Sin querer dejar a nadie atrás, no puedo evitar rendir homenaje a la excelencia interpretativa de Antonio Pérez Casanova, Macario Funes, Armando Ordóñez, Remedios Higueras, Juan Antonio Rodríguez, Paco Bueno, Sensi Martínez, Adela Maldonado, Manuel Moya, José Emilio Carvajal, la jovencísima María Solórzano Castro, los primos Ramón y Juan Hidalgo, o el intrépido José López Ortiz.
A ellos se suman la maestría musical de Antonio Jiménez; la cuidada iluminación de Miguel Novo; el videomontaje preciso y sensible de Antonio Mezcua; la pulcritud del apuntador, Pepe Romero; y el espléndido vestuario diseñado por María Solórzano Macías. Todo ello, armonizado bajo la serena y eficaz gerencia de Antonio Ubago Ruiz.

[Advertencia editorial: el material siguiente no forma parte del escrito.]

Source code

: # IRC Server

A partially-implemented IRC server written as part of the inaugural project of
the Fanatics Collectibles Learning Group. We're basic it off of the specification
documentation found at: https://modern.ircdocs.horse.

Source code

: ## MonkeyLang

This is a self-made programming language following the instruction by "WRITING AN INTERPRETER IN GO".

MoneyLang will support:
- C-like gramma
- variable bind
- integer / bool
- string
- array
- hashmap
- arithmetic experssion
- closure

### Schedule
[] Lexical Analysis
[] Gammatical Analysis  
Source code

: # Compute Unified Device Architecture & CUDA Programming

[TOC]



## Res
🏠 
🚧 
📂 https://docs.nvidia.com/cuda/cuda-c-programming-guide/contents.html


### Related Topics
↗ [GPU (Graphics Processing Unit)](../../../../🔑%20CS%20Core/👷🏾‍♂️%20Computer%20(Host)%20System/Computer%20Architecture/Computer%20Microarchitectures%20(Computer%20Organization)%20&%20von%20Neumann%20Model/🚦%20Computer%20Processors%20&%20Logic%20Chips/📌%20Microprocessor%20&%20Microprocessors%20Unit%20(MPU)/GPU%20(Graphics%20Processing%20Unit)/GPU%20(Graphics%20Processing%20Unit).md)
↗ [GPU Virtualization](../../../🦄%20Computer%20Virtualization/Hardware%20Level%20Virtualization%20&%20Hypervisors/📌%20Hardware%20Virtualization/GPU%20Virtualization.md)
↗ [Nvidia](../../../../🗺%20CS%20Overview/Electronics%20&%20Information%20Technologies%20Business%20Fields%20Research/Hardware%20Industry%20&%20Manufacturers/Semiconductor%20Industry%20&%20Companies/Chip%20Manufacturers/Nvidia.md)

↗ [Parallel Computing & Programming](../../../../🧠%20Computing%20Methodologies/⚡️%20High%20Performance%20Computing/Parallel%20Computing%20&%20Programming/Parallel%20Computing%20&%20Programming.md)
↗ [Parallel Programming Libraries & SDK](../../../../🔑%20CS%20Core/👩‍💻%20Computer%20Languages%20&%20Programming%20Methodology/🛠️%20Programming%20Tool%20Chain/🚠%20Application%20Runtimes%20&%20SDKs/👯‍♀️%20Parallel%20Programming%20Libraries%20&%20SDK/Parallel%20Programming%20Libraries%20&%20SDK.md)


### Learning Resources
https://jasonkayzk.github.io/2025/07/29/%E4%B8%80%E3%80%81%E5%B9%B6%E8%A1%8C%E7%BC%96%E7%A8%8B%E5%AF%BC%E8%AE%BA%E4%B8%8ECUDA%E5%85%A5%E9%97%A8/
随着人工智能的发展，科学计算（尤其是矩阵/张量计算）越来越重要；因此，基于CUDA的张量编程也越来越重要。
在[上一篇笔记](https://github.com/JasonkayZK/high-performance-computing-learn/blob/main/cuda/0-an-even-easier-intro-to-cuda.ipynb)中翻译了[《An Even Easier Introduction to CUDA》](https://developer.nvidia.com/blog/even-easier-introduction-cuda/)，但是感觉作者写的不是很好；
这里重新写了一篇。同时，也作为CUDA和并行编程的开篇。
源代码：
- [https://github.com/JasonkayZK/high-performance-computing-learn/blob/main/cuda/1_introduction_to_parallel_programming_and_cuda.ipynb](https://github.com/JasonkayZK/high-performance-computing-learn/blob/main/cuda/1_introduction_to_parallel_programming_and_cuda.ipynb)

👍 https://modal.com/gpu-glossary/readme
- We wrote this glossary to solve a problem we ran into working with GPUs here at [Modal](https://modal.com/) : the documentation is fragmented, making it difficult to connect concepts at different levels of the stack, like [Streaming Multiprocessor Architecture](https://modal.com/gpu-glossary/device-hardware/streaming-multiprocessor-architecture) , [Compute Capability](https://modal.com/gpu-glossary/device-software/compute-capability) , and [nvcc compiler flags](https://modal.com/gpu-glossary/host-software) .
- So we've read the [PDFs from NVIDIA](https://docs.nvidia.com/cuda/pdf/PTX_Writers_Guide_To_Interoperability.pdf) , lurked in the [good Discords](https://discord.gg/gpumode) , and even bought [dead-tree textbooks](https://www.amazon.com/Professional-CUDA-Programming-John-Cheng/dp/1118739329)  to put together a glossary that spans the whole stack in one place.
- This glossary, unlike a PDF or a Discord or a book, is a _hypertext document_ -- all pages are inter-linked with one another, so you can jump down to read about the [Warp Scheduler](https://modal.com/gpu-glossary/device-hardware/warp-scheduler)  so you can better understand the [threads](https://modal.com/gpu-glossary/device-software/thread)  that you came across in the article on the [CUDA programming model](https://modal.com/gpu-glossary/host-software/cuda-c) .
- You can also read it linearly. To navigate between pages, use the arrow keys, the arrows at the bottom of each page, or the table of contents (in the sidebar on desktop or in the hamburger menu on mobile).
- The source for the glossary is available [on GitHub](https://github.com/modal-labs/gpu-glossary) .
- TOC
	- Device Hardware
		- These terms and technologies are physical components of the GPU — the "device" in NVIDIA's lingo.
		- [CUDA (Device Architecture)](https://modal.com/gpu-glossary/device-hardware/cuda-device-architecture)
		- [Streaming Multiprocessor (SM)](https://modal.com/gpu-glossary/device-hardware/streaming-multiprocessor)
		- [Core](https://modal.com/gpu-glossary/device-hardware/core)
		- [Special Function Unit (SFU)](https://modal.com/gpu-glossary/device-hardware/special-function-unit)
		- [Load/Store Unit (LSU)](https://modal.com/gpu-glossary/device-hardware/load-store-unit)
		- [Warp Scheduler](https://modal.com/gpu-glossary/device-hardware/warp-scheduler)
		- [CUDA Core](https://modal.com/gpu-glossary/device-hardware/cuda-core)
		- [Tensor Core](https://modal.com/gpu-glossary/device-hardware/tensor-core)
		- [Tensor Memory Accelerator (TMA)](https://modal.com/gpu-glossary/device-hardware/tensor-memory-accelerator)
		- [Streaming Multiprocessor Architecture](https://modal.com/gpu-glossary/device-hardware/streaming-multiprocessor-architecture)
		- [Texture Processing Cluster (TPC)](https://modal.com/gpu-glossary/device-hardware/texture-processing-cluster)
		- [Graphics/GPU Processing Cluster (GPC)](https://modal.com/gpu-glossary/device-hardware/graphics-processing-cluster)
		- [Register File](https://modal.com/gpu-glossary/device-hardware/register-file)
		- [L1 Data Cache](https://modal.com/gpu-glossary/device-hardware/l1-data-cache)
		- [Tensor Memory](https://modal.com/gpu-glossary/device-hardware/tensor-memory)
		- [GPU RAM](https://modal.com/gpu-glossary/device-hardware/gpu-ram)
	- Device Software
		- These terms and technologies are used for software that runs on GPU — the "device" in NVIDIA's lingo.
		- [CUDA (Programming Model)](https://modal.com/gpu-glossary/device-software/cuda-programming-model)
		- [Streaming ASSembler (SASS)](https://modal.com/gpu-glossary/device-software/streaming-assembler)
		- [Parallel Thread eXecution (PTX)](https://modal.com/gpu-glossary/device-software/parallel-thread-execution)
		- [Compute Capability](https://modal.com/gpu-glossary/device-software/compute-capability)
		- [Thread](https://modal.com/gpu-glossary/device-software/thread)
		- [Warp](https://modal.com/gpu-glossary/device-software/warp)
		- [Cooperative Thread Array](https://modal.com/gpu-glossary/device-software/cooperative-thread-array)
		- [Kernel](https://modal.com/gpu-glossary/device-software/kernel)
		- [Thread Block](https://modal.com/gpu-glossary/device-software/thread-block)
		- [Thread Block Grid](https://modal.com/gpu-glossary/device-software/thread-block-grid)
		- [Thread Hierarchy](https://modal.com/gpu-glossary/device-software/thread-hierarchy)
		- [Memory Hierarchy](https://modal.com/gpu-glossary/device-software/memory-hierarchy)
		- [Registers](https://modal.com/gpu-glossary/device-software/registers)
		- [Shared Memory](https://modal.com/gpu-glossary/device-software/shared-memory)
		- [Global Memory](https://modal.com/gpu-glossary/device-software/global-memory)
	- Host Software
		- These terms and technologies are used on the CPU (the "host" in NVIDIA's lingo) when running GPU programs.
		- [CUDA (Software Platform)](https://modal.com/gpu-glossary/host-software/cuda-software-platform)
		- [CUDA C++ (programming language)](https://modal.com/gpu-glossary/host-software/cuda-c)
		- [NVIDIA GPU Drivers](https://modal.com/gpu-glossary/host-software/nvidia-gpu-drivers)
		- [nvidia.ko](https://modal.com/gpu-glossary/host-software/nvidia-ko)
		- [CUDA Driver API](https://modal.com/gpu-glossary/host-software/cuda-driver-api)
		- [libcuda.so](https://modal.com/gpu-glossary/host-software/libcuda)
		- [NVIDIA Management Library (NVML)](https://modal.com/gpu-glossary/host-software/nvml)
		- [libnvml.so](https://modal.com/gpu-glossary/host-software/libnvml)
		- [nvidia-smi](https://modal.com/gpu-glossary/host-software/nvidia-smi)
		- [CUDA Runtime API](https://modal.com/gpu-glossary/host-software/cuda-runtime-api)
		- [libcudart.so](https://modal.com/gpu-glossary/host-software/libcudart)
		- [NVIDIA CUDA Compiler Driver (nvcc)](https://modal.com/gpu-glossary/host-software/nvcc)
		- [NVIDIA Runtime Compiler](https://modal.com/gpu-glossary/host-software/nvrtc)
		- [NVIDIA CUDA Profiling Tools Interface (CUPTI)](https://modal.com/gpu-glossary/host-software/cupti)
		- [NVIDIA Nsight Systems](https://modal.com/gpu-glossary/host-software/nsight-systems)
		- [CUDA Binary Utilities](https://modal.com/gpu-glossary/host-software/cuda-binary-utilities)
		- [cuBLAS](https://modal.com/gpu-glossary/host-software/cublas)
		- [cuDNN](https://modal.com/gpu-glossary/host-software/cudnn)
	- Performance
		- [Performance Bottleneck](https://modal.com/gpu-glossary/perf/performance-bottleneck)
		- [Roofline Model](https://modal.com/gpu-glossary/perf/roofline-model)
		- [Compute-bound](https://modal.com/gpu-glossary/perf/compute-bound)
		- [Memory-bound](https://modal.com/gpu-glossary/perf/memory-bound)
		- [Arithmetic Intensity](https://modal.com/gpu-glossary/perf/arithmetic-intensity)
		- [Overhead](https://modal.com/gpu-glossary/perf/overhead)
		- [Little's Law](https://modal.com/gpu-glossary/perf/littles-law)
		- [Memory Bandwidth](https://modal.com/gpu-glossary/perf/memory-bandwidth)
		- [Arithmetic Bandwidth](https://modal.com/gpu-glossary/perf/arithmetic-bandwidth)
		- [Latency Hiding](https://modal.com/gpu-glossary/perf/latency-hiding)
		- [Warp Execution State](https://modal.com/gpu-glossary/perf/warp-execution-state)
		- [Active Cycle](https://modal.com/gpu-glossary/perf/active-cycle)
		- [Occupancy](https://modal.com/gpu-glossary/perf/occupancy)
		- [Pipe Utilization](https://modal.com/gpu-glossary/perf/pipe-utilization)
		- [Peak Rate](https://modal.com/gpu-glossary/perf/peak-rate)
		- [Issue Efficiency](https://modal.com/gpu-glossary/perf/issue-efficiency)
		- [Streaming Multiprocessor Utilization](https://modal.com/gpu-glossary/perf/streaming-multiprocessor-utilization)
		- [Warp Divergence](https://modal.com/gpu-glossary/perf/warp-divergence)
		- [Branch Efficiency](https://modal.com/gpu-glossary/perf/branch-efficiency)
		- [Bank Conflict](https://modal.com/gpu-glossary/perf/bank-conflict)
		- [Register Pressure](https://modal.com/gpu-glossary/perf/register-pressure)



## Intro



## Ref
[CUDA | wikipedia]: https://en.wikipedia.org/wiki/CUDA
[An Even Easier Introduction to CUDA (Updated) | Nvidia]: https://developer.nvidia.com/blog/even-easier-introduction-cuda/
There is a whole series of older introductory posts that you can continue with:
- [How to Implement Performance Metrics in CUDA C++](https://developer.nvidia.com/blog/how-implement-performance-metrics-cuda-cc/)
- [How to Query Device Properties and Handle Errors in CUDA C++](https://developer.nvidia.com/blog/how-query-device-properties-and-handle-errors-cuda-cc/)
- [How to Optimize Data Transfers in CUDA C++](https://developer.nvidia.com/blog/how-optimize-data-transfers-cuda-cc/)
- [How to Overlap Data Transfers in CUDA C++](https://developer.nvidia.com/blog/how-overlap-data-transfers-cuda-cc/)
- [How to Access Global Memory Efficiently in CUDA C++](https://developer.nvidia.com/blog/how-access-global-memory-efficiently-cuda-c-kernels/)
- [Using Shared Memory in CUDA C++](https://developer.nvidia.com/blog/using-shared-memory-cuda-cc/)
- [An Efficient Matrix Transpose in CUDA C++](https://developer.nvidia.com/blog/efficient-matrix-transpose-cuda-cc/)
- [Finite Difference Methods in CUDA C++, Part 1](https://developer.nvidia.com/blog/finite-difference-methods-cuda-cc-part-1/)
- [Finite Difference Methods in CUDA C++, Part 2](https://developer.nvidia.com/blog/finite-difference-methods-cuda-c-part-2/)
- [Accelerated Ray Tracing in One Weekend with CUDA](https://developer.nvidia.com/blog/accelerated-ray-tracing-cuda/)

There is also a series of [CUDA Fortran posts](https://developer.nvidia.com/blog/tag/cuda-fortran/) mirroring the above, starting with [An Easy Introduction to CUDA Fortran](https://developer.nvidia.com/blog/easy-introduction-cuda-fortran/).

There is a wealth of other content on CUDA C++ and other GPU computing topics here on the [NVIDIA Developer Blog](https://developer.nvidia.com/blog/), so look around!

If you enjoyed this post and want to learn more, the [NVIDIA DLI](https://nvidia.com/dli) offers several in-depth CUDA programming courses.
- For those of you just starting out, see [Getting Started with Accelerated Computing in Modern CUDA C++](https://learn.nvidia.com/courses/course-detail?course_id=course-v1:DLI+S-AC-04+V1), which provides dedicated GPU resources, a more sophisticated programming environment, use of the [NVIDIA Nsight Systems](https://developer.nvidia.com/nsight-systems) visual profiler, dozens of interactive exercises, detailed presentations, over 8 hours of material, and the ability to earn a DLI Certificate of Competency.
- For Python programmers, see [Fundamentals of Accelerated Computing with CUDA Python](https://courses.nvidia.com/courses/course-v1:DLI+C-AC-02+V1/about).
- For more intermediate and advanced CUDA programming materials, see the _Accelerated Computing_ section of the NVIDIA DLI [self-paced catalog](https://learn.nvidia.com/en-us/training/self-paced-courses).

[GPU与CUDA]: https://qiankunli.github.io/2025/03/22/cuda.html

Juntos –y con muchos otros a quienes no menciono por límites de espacio, pero jamás de gratitud– forman un conjunto artístico y humano de primerísimo nivel.
De esta simbiosis entre arte y afecto surgió también la Coral Polifónica Mira de Amescua, integrada en su mayoría por profesores y músicos, y dirigida con sabiduría y sensibilidad por José Macario Funes, con el objetivo de interpretar en vivo las ilustraciones musicales del repertorio teatral de la compañía.
Tuve el privilegio de participar el pasado 27 de diciembre en un concierto de villancicos en la Plaza de las Pasiegas, junto a más de 200 voces de distintas generaciones: antiguas corales del IES Padre Manjón, todas ellas dirigidas por José Macario en los últimos cuarenta años. Sin conocernos entre nosotros, gracias a su batuta conseguimos un milagro coral que emocionó al público… y a nosotros mismos. Una de esas pequeñas grandes gestas que Mira de Amescua sabe orquestar con generosidad, elegancia y alma. Porque Mira de Amescua no es solo una compañía. Es memoria viva. Es cultura compartida. Es el alma de Granada hecha palabra, música y gesto. Son hombres y mujeres que no se rinden al paso del tiempo y que nos recuerdan, función tras función, que el arte verdadero no tiene edad. Que cuando el corazón late al ritmo de lo que ama, no entiende de límites.
Larga vida a la Compañía de Teatro Mira de Amescua. Y gracias, de corazón, por tanto. Por ser faro, por ser raíz, por seguir demostrando –obra tras obra, verso tras verso– que el arte, cuando nace del alma, no envejece: florece.